🤖 AI Summary
In public health, treatment initiation delay induces left-truncated survival data, complicating cost-effectiveness evaluation of interventions (e.g., antiretroviral therapy switching) due to biased effect estimation and inadequate handling of timing-related confounding.
Method: We propose a unified statistical inference framework integrating a stratified semiparametric Cox model with incremental cost-effectiveness ratio (ICER) and incremental net benefit (INB) estimation, explicitly modeling treatment delay time to ensure causal interpretability and small-sample robustness.
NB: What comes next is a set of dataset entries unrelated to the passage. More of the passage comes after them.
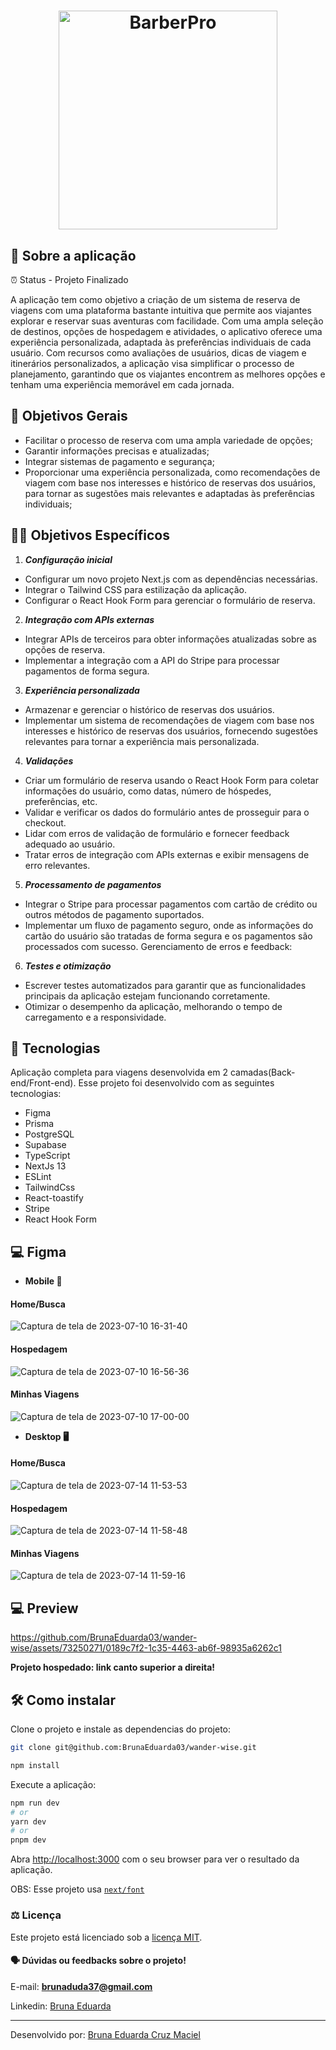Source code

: <div  align="center" >

<h1>
<img alt="BarberPro" src="https://github.com/BrunaEduarda03/Trips/assets/73250271/4d3b648a-68a1-4811-83b5-9e83224136ab" width="350px" align="center" />
</h1> 

</div>

## 💬 Sobre a aplicação 
⏰ Status - Projeto Finalizado

A aplicação tem como objetivo a criação de um sistema de reserva de viagens com uma plataforma bastante intuitiva que permite aos viajantes explorar e reservar suas aventuras com facilidade. Com uma ampla seleção de destinos, opções de hospedagem e atividades, o aplicativo oferece uma experiência personalizada, adaptada às preferências individuais de cada usuário. Com recursos como avaliações de usuários, dicas de viagem e itinerários personalizados, a aplicação visa simplificar o processo de planejamento, garantindo que os viajantes encontrem as melhores opções e tenham uma experiência memorável em cada jornada.

## :memo: Objetivos Gerais
* Facilitar o processo de reserva com uma ampla variedade de opções;
* Garantir informações precisas e atualizadas;
* Integrar sistemas de pagamento e segurança;
* Proporcionar uma experiência personalizada, como recomendações de viagem com base nos interesses e histórico de reservas dos usuários, para tornar as sugestões mais relevantes e adaptadas às preferências individuais;

## :man_technologist: Objetivos Específicos

1. ***Configuração inicial*** 
* Configurar um novo projeto Next.js com as dependências necessárias.
* Integrar o Tailwind CSS para estilização da aplicação.
* Configurar o React Hook Form para gerenciar o formulário de reserva.

2. ***Integração com APIs externas***

* Integrar APIs de terceiros para obter informações atualizadas sobre as opções de reserva.
* Implementar a integração com a API do Stripe para processar pagamentos de forma segura.

3. ***Experiência personalizada***
* Armazenar e gerenciar o histórico de reservas dos usuários.
* Implementar um sistema de recomendações de viagem com base nos interesses e histórico de reservas dos usuários, fornecendo sugestões relevantes para tornar a experiência mais personalizada.

4. ***Validações***

* Criar um formulário de reserva usando o React Hook Form para coletar informações do usuário, como datas, número de hóspedes, preferências, etc.
* Validar e verificar os dados do formulário antes de prosseguir para o checkout.
* Lidar com erros de validação de formulário e fornecer feedback adequado ao usuário.
* Tratar erros de integração com APIs externas e exibir mensagens de erro relevantes.

5. ***Processamento de pagamentos***

* Integrar o Stripe para processar pagamentos com cartão de crédito ou outros métodos de pagamento suportados.
* Implementar um fluxo de pagamento seguro, onde as informações do cartão do usuário são tratadas de forma segura e os pagamentos são processados com sucesso.
Gerenciamento de erros e feedback:

6. ***Testes e otimização***

* Escrever testes automatizados para garantir que as funcionalidades principais da aplicação estejam funcionando corretamente.
* Otimizar o desempenho da aplicação, melhorando o tempo de carregamento e a responsividade.


## 🚀 Tecnologias 
Aplicação completa para viagens desenvolvida em 2 camadas(Back-end/Front-end).
Esse projeto foi desenvolvido com as seguintes tecnologias:

- Figma    
- Prisma
- PostgreSQL
- Supabase
- TypeScript
- NextJs 13
- ESLint
- TailwindCss
- React-toastify
- Stripe
- React Hook Form

## 💻 Figma
* **Mobile 📱**
#### Home/Busca 
![Captura de tela de 2023-07-10 16-31-40](https://github.com/BrunaEduarda03/Trips/assets/73250271/29cd64ae-a501-464a-9c8a-723093c64337)

#### Hospedagem
![Captura de tela de 2023-07-10 16-56-36](https://github.com/BrunaEduarda03/Trips/assets/73250271/a246416e-4462-4b6c-8ae1-097c8066599e)

#### Minhas Viagens
![Captura de tela de 2023-07-10 17-00-00](https://github.com/BrunaEduarda03/Trips/assets/73250271/44d47b89-6de5-4410-90a0-deca37e8561b)

* **Desktop 🖥️**
#### Home/Busca 
![Captura de tela de 2023-07-14 11-53-53](https://github.com/BrunaEduarda03/wander-wise/assets/73250271/fac849fb-7cd7-4d1b-b8b1-35bcf8cbe3a8)

#### Hospedagem
![Captura de tela de 2023-07-14 11-58-48](https://github.com/BrunaEduarda03/wander-wise/assets/73250271/36fc6d78-48f5-428f-a198-4add9144f3ab)

#### Minhas Viagens
![Captura de tela de 2023-07-14 11-59-16](https://github.com/BrunaEduarda03/wander-wise/assets/73250271/850dc5ba-0cdd-4526-bc1e-0c55699c6ff3)


## 💻 Preview


https://github.com/BrunaEduarda03/wander-wise/assets/73250271/0189c7f2-1c35-4463-ab6f-98935a6262c1

**Projeto hospedado: link canto superior a direita!**

## 🛠️ Como instalar

Clone o projeto e instale as dependencias do projeto:

```bash
git clone git@github.com:BrunaEduarda03/wander-wise.git

npm install
```
Execute a aplicação:
```bash
npm run dev
# or
yarn dev
# or
pnpm dev
```

Abra [http://localhost:3000](http://localhost:3000) com o seu browser para ver o resultado da aplicação.


OBS: Esse projeto usa [`next/font`](https://nextjs.org/docs/basic-features/font-optimization) 

### :balance_scale: Licença
Este projeto está licenciado sob a [licença MIT](LICENSE).

#### :speaking_head:  Dúvidas ou feedbacks sobre o projeto!

E-mail: [**brunaduda37@gmail.com**](mailto:brunaduda37@gmail.com)

Linkedin: [Bruna Eduarda](https://www.linkedin.com/in/bruna-eduarda-a06a1b18b/)

---

Desenvolvido por: [Bruna Eduarda Cruz Maciel](https://www.linkedin.com/in/bruna-eduarda-a06a1b18b/)
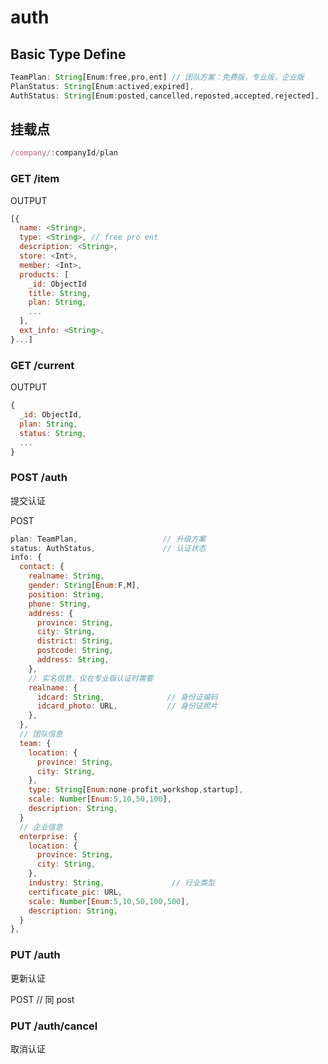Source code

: # auth

## Basic Type Define

```javascript
TeamPlan: String[Enum:free,pro,ent] // 团队方案：免费版，专业版，企业版
PlanStatus: String[Enum:actived,expired],
AuthStatus: String[Enum:posted,cancelled,reposted,accepted,rejected],
```

## 挂载点

```javascript
/company/:companyId/plan
```


### GET /item

OUTPUT

```javascript
[{
  name: <String>,
  type: <String>, // free pro ent
  description: <String>,
  store: <Int>,
  member: <Int>,
  products: [
    _id: ObjectId
    title: String,
    plan: String,
    ...
  ],
  ext_info: <String>,
}...]
```

### GET /current

OUTPUT

```javascript
{
  _id: ObjectId,
  plan: String,
  status: String,
  ...
}
```

### POST /auth

提交认证

POST
```javascript
plan: TeamPlan,                   // 升级方案
status: AuthStatus,               // 认证状态
info: {
  contact: {
    realname: String,
    gender: String[Enum:F,M],
    position: String,
    phone: String,
    address: {
      province: String,
      city: String,
      district: String,
      postcode: String,
      address: String,
    },
    // 实名信息，仅在专业版认证时需要
    realname: {
      idcard: String,              // 身份证编码
      idcard_photo: URL,           // 身份证照片
    },
  },
  // 团队信息
  team: {
    location: {
      province: String,
      city: String,
    },
    type: String[Enum:none-profit,workshop,startup],
    scale: Number[Enum:5,10,50,100],
    description: String,
  }
  // 企业信息
  enterprise: {
    location: {
      province: String,
      city: String,
    },
    industry: String,               // 行业类型
    certificate_pic: URL,
    scale: Number[Enum:5,10,50,100,500],
    description: String,
  }
},
```

### PUT /auth

更新认证

POST // 同 post


### PUT /auth/cancel

取消认证
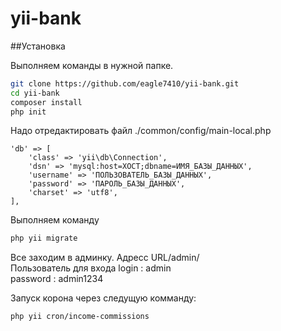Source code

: # yii-bank

##Установка

Выполняем команды в нужной папке.  
```bash
git clone https://github.com/eagle7410/yii-bank.git
cd yii-bank
composer install
php init
```
Надо отредактировать файл ./common/config/main-local.php
```text 
'db' => [
    'class' => 'yii\db\Connection',
    'dsn' => 'mysql:host=ХОСТ;dbname=ИМЯ_БАЗЫ_ДАННЫХ',
    'username' => 'ПОЛЬЗОВАТЕЛЬ_БАЗЫ_ДАННЫХ',
    'password' => 'ПАРОЛЬ_БАЗЫ_ДАННЫХ',
    'charset' => 'utf8',
],
```
Выполняем команду
```bash
php yii migrate
```
Все заходим в админку. Адресс URL/admin/  
Пользователь для входа
login    : admin  
password : admin1234  

Запуск корона через следущую комманду:  
 
```bash 
php yii cron/income-commissions
```
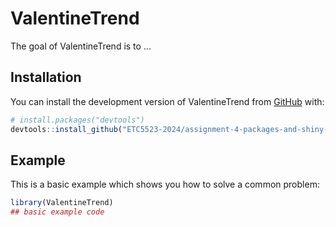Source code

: 
# ValentineTrend

<!-- badges: start -->
<!-- badges: end -->

The goal of ValentineTrend is to ...

## Installation

You can install the development version of ValentineTrend from [GitHub](https://github.com/) with:

``` r
# install.packages("devtools")
devtools::install_github("ETC5523-2024/assignment-4-packages-and-shiny-apps-Mhon0009")
```

## Example

This is a basic example which shows you how to solve a common problem:

``` r
library(ValentineTrend)
## basic example code
```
Contribution/Results: Simulation studies and analysis of a real-world Tanzanian cohort demonstrate superior finite-sample performance across diverse delay scenarios. The framework maintains valid type-I error control, achieves high statistical power, and yields reliable ICER and INB estimates even under substantial truncation. It has been successfully implemented in clinical decision support for HIV treatment optimization, enabling evidence-based policy translation while preserving methodological rigor.
📝 Abstract
The incremental cost-effectiveness ratio (ICER) and incremental net benefit (INB) are widely used for cost-effectiveness analysis. We develop methods for estimation and inference for the ICER and INB which use the semiparametric stratified Cox proportional hazard model, allowing for adjustment for risk factors. Since in public health settings, patients often begin treatment after they become eligible, we account for delay times in treatment initiation. Excellent finite sample properties of the proposed estimator are demonstrated in an extensive simulation study under different delay scenarios. We apply the proposed method to evaluate the cost-effectiveness of switching treatments among AIDS patients in Tanzania.